• IL MESTIERE DELL'ARCHITETTO

    Leone Podrini

    “Attraverso l’architettura, non si cammina senza spine, senza croci e tormenti, senza lavoro e affanni”.
    Avrei voluto fare l’architetto con un minore coinvolgimento emotivo, anche se ho sempre avuto la consapevolezza che non puoi fare questo lavoro se non ami l’architettura in modo viscerale, se questa non è per te la ragione stessa della vita.
    Fare l’architetto non è come fare un qualunque altro lavoro, perché l’architettura è un “avvenimento” che trova la sua collocazione nel pubblico e coinvolge il sociale.

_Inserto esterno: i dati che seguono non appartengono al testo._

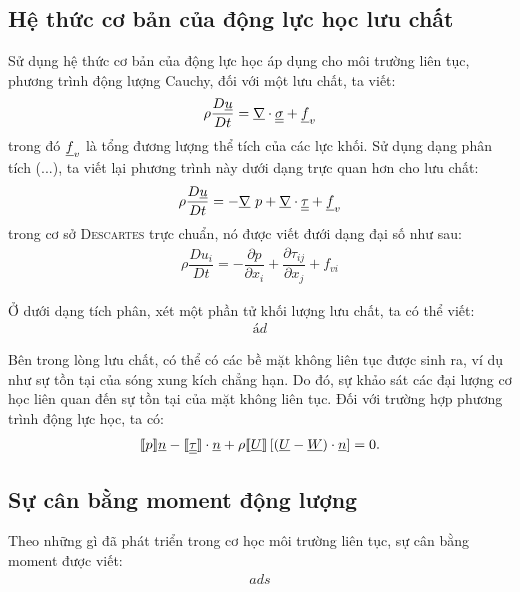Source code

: \documentclass[CO_LUU_CHAT.tex]{subfiles}
\begin{document}
\subsection{Hệ thức cơ bản của động lực học lưu chất}
		
		Sử dụng hệ thức cơ bản của động lực học áp dụng cho môi trường liên tục, phương trình động lượng Cauchy, đối với một lưu chất, ta viết:
		\begin{align}
			\rho\dfrac{D\underline{u}}{Dt}=\underline{\nabla}\cdot\underline{\underline{\sigma}}+\underline{f}_{v}
		\end{align}
		trong đó $\underline{f}_{v}$ là tổng đương lượng thể tích của các lực khối. Sử dụng dạng phân tích (...), ta viết lại phương trình này dưới dạng trực quan hơn cho lưu chất:
		\begin{align}
			\rho\dfrac{D\underline{u}}{Dt}=-\underline{\nabla}\ p+\underline{\nabla}\cdot\underline{\underline{\tau}}+\underline{f}_{v}
		\end{align}
		trong cơ sở \textsc{Descartes} trực chuẩn, nó được viết đưới dạng đại số như sau:
		\begin{align}
			\rho\dfrac{Du_i}{Dt}=-\dfrac{\partial p}{\partial x_i}+\dfrac{\partial\tau_{ij}}{\partial x_j}+f_{vi}
		\end{align}
		
		Ở dưới dạng tích phân, xét một phần tử khối lượng lưu chất, ta có thể viết:
		\begin{align}
			ád
		\end{align}
		

		Bên trong lòng lưu chất, có thể có các bề mặt không liên tục được sinh ra, ví dụ như sự tồn tại của sóng xung kích chẳng hạn. Do đó, sự khảo sát các đại lượng cơ học liên quan đến sự tồn tại của mặt không liên tục. Đối với trường hợp phương trình động lực học, ta có:
		\begin{align}
			[\![ p ]\!]\underline{n}-[\![ \underline{\underline{\tau}} ]\!]\cdot\underline{n}+\rho[\![ \underline{U} ]\!]\left[\left(\underline{U}-\underline{W}\right)\cdot\underline{n}\right]=0.
		\end{align}
		
\subsection{Sự cân bằng moment động lượng}
		
		Theo những gì đã phát triển trong cơ học môi trường liên tục, sự cân bằng moment được viết:
		\begin{align}
			ads
		\end{align}
		
		
		
		
		
		
		
		
		
\end{document}
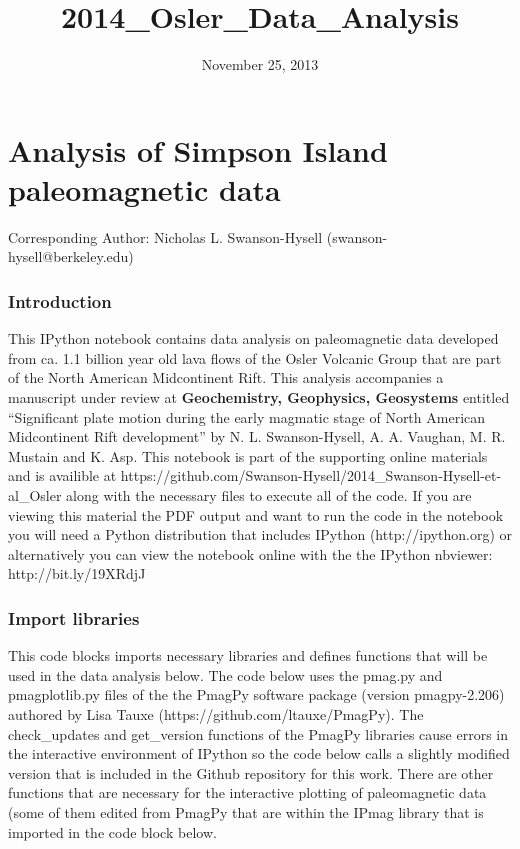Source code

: \documentclass[letterpaper,10pt,english]{/Users/polarwander/Library/Enthought/Canopy_64bit/User/lib/python2.7/site-packages/sphinx/texinputs/sphinxhowto}
\title{2014\_Osler\_Data\_Analysis}
\date{November 25, 2013}
\begin{document}
        
            \maketitle
        

        


        
        \part{Analysis of Simpson Island paleomagnetic data}Corresponding Author: Nicholas L. Swanson-Hysell
(swanson-hysell@berkeley.edu)\section{Introduction}This IPython notebook contains data analysis on paleomagnetic data
developed from ca. 1.1 billion year old lava flows of the Osler Volcanic
Group that are part of the North American Midcontinent Rift. This
analysis accompanies a manuscript under review at \textbf{Geochemistry,
Geophysics, Geosystems} entitled ``Significant plate motion during the
early magmatic stage of North American Midcontinent Rift development''
by N. L. Swanson-Hysell, A. A. Vaughan, M. R. Mustain and K. Asp. This
notebook is part of the supporting online materials and is availible at
https://github.com/Swanson-Hysell/2014\_Swanson-Hysell-et-al\_Osler
along with the necessary files to execute all of the code. If you are
viewing this material the PDF output and want to run the code in the
notebook you will need a Python distribution that includes IPython
(http://ipython.org) or alternatively you can view the notebook online
with the the IPython nbviewer: http://bit.ly/19XRdjJ\section{Import libraries}This code blocks imports necessary libraries and defines functions that
will be used in the data analysis below. The code below uses the pmag.py
and pmagplotlib.py files of the the PmagPy software package (version
pmagpy-2.206) authored by Lisa Tauxe (https://github.com/ltauxe/PmagPy).
The check\_updates and get\_version functions of the PmagPy libraries
cause errors in the interactive environment of IPython so the code below
calls a slightly modified version that is included in the Github
repository for this work. There are other functions that are necessary
for the interactive plotting of paleomagnetic data (some of them edited
from PmagPy that are within the IPmag library that is imported in the
code block below.
\end{document}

    L’operare dell’architetto interessa l’uomo perché definisce relazioni con la sua cultura e attraverso l’opera di architettura, che rispecchia con le sue forme il sociale nel quale si sviluppa, esprime episodi etici prima che estetici.
    L’architettura è ricerca continua, costante, mai definita e definitiva; ed è soprattutto sensazione, qualche volta gioia e quasi sempre sofferenza.

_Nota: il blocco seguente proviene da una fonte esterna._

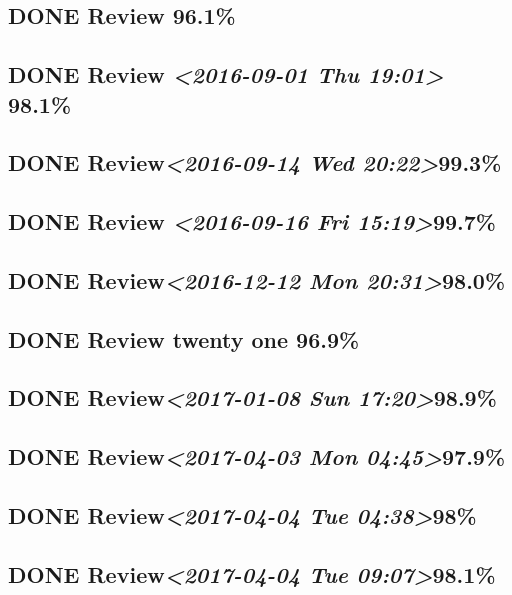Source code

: \documentclass[11pt]{ctexart}
\begin{document}
\subsection{{\bfseries\sffamily DONE} Review 96.1\%}
\label{sec:org0b6d9db}
\subsection{{\bfseries\sffamily DONE} Review \textit{<2016-09-01 Thu 19:01> } 98.1\%}
\label{sec:org2e0dd76}

\subsection{{\bfseries\sffamily DONE} Review\textit{<2016-09-14 Wed 20:22>}99.3\%}
\label{sec:org4b5b0ad}
\subsection{{\bfseries\sffamily DONE} Review \textit{<2016-09-16 Fri 15:19>}99.7\%}
\label{sec:orgffc5db3}
\subsection{{\bfseries\sffamily DONE} Review\textit{<2016-12-12 Mon 20:31>}98.0\%}
\label{sec:orgf98ef62}
\subsection{{\bfseries\sffamily DONE} Review twenty one 96.9\%}
\label{sec:org852bc0e}

\subsection{{\bfseries\sffamily DONE} Review\textit{<2017-01-08 Sun 17:20>}98.9\%}
\label{sec:org3ecd297}
\subsection{{\bfseries\sffamily DONE} Review\textit{<2017-04-03 Mon 04:45>}97.9\%}
\label{sec:orgb9f5255}
\subsection{{\bfseries\sffamily DONE} Review\textit{<2017-04-04 Tue 04:38>}98\%}
\label{sec:org3a69584}
\subsection{{\bfseries\sffamily DONE} Review\textit{<2017-04-04 Tue 09:07>}98.1\%}
\label{sec:orgfcbff35}
\end{document}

    L’architetto, quando si guarda attorno, quando passeggia, quando viaggia, quando parla anche di cose futili, quando mangia o si riposa …..insomma, qualunque cosa faccia, lo fa senza dimenticarsi mai dell’architettura.
    Il suo cervello è come sezionato, diviso in parti e i due terzi di queste parti sono costantemente occupate dall’architettura; è il terzo rimanente che si occupa di tutto il resto.

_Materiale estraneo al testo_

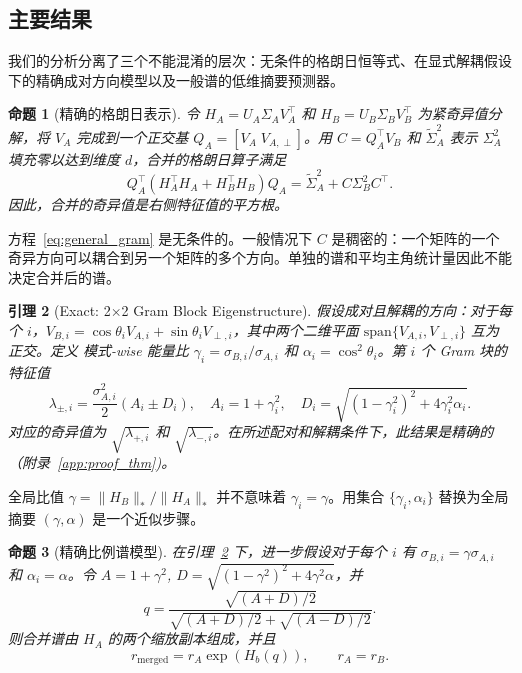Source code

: \documentclass{article}
\newtheorem{lemma}{引理}
\newtheorem{proposition}[lemma]{命题}
\begin{document}
\subsection{主要结果}
\label{sec:theorem}

我们的分析分离了三个不能混淆的层次：无条件的格朗日恒等式、在显式解耦假设下的精确成对方向模型以及一般谱的低维摘要预测器。

\begin{proposition}[精确的格朗日表示]
\label{prop:gram_general}
令 $H_A=U_A\Sigma_A V_A^\top$ 和
$H_B=U_B\Sigma_B V_B^\top$ 为紧奇异值分解，将 $V_A$ 完成到一个正交基 $Q_A=[V_A\;V_{A,\perp}]$。用
$C=Q_A^\top V_B$ 和 $\widetilde\Sigma_A^2$ 表示 $\Sigma_A^2$ 填充零以达到维度 $d$，合并的格朗日算子满足
\begin{equation}
 Q_A^\top(H_A^\top H_A+H_B^\top H_B)Q_A
 =\widetilde\Sigma_A^2+C\Sigma_B^2C^\top.
 \label{eq:general_gram}
\end{equation}
因此，合并的奇异值是右侧特征值的平方根。
\end{proposition}

方程~\eqref{eq:general_gram} 是无条件的。一般情况下 $C$ 是稠密的：一个矩阵的一个奇异方向可以耦合到另一个矩阵的多个方向。单独的谱和平均主角统计量因此不能决定合并后的谱。
\begin{lemma}[Exact: 2$\times$2 Gram Block Eigenstructure]
\label{lem:gram}
假设成对且解耦的方向：对于每个 $i$，$V_{B,i}=\cos\theta_i V_{A,i}+\sin\theta_i V_{\perp,i}$，其中两个二维平面 $\mathrm{span}\{V_{A,i},V_{\perp,i}\}$ 互为正交。定义 \emph{模式-wise} 能量比 $\gamma_i=\sigma_{B,i}/\sigma_{A,i}$ 和 $\alpha_i=\cos^2\theta_i$。第 $i$ 个 Gram 块的特征值
\begin{equation}
 \lambda_{\pm,i}=\frac{\sigma_{A,i}^2}{2}
 \left(A_i\pm D_i\right),\quad
 A_i=1+\gamma_i^2,\quad
 D_i=\sqrt{(1-\gamma_i^2)^2+4\gamma_i^2\alpha_i}.
  \label{eq:discriminant}
\end{equation}
对应的奇异值为 $\sqrt{\lambda_{+,i}}$ 和 $\sqrt{\lambda_{-,i}}$。在所述配对和解耦条件下，此结果是精确的（附录~\ref{app:proof_thm})。
\end{lemma}

全局比值 $\gamma=\|H_B\|_*/\|H_A\|_*$ 并不意味着 $\gamma_i=\gamma$。用集合 $\{\gamma_i,\alpha_i\}$ 替换为全局摘要 $(\gamma,\alpha)$ 是一个近似步骤。

\begin{proposition}[精确比例谱模型]
\label{prop:proportional}
在引理~\ref{lem:gram} 下，进一步假设对于每个 $i$ 有 $\sigma_{B,i}=\gamma\sigma_{A,i}$ 和 $\alpha_i=\alpha$。令 $A=1+\gamma^2$, $D=\sqrt{(1-\gamma^2)^2+4\gamma^2\alpha}$，并
\begin{equation}
 q = \frac{\sqrt{(A+D)/2}}
 {\sqrt{(A+D)/2}+\sqrt{(A-D)/2}}.
  \label{eq:rstar}
\end{equation}
则合并谱由 $H_A$ 的两个缩放副本组成，并且
\begin{equation}
 r_{\mathrm{merged}}=r_A\exp(H_b(q)),\qquad r_A=r_B.
 \label{eq:proportional_exact}
\end{equation}
\end{proposition}
\end{document}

    L’architettura è sofferenza perché ogni progetto rifiutato o non realizzato è un dolore struggente; ogni opera è come un figlio a cui hai dato l’anima. Per questo, il mestiere dell’architetto non si fa senza tormenti, senza affanni, senza insoddisfazioni; non puoi essere “sereno” quando progetti, come non puoi essere “sereno” quando fai qualunque cosa che abbia a che fare con l’arte.
    Sono il tormento e l’insoddisfazione a tirarti fuori quello che hai dentro….Pensi all’architettura e nella tua mente si affacciano immagini sempre nuove, frutto del rapporto continuo con questa, immagini che evolvono continuamente, che ti fanno capire che c’è ancora tanto da scoprire…..e ti rendi conto immediatamente che la vita intera non ti sarà sufficiente per esplorarla, capirla e contribuire a evolverla, migliorarla, adattarla continuamente alla società che cambia.
    E questo naturalmente rattrista, specie se ti rendi conto che il tuo contributo rimane nell’ambito ristretto del tuo fare, è inefficace, non incisivo, non in grado di contribuire a produrre anche il cambiamento più lieve anche se, nel tuo intimo, cerchi di convincerti che il ruolo dell’architetto è comunque quello di operare, pur “costretto” nei limiti ridotti del suo ambito quotidiano, per contribuire al miglioramento della qualità che viene dalla ricerca continua, dall’amore per l’architettura e dall'abitudine a considerarla poesia.
    Ecco: questo è stata per me l’architettura.